• _EXERCISE PROMPT_: Nothing in the data may be changed; retype all of it.

• _INFORMATION_:
*** Begin section ***

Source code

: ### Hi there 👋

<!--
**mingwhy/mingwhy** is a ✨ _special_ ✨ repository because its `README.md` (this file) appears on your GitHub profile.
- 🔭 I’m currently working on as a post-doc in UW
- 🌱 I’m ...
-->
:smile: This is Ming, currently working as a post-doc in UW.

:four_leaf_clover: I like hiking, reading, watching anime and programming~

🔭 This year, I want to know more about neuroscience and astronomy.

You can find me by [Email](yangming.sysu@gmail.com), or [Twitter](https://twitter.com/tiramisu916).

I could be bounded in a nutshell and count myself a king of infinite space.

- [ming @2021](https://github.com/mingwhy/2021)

*** End section ***

• _SOLVED PROBLEM_:
Source code

: ### Hi there 👋

<!--
**mingwhy/mingwhy** is a ✨ _special_ ✨ repository because its `README.md` (this file) appears on your GitHub profile.
- 🔭 I’m currently working on as a post-doc in UW
- 🌱 I’m ...
-->
:smile: This is Ming, currently working as a post-doc in UW.

:four_leaf_clover: I like hiking, reading, watching anime and programming~

🔭 This year, I want to know more about neuroscience and astronomy.

You can find me by [Email](yangming.sysu@gmail.com), or [Twitter](https://twitter.com/tiramisu916).

I could be bounded in a nutshell and count myself a king of infinite space.

- [ming @2021](https://github.com/mingwhy/2021)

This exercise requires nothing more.